#### Dataset content

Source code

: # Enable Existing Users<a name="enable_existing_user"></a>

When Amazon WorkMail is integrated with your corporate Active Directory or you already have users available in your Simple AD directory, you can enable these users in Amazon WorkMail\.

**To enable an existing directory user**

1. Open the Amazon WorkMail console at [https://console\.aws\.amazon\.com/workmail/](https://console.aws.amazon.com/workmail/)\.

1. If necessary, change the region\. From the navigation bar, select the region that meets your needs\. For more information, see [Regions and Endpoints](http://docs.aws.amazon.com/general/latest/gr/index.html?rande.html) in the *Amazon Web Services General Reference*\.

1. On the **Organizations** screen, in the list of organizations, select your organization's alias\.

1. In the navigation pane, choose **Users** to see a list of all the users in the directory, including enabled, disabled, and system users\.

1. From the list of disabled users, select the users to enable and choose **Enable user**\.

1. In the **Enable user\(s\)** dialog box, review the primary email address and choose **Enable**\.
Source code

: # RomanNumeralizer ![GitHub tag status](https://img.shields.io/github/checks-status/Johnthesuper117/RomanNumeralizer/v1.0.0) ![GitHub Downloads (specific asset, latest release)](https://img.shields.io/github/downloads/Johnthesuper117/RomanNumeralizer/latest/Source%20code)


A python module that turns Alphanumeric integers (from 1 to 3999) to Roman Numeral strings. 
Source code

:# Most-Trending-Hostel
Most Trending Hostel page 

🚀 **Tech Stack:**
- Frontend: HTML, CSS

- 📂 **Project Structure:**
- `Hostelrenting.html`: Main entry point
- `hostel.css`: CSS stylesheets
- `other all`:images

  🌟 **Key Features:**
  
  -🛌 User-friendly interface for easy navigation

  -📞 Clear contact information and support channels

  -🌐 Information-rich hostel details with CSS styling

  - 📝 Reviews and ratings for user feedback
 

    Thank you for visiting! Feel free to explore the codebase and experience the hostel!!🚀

########

— How to complete this task —
Copy every line that appears above, with each word kept as it is.

— Task response —
Source code

: # Enable Existing Users<a name="enable_existing_user"></a>

When Amazon WorkMail is integrated with your corporate Active Directory or you already have users available in your Simple AD directory, you can enable these users in Amazon WorkMail\.

**To enable an existing directory user**

1. Open the Amazon WorkMail console at [https://console\.aws\.amazon\.com/workmail/](https://console.aws.amazon.com/workmail/)\.

1. If necessary, change the region\. From the navigation bar, select the region that meets your needs\. For more information, see [Regions and Endpoints](http://docs.aws.amazon.com/general/latest/gr/index.html?rande.html) in the *Amazon Web Services General Reference*\.

1. On the **Organizations** screen, in the list of organizations, select your organization's alias\.

1. In the navigation pane, choose **Users** to see a list of all the users in the directory, including enabled, disabled, and system users\.

1. From the list of disabled users, select the users to enable and choose **Enable user**\.

1. In the **Enable user\(s\)** dialog box, review the primary email address and choose **Enable**\.
Source code

: # RomanNumeralizer ![GitHub tag status](https://img.shields.io/github/checks-status/Johnthesuper117/RomanNumeralizer/v1.0.0) ![GitHub Downloads (specific asset, latest release)](https://img.shields.io/github/downloads/Johnthesuper117/RomanNumeralizer/latest/Source%20code)


A python module that turns Alphanumeric integers (from 1 to 3999) to Roman Numeral strings. 
Source code

:# Most-Trending-Hostel
Most Trending Hostel page 

🚀 **Tech Stack:**
- Frontend: HTML, CSS

- 📂 **Project Structure:**
- `Hostelrenting.html`: Main entry point
- `hostel.css`: CSS stylesheets
- `other all`:images

  🌟 **Key Features:**
  
  -🛌 User-friendly interface for easy navigation

  -📞 Clear contact information and support channels

  -🌐 Information-rich hostel details with CSS styling

  - 📝 Reviews and ratings for user feedback
 

    Thank you for visiting! Feel free to explore the codebase and experience the hostel!!🚀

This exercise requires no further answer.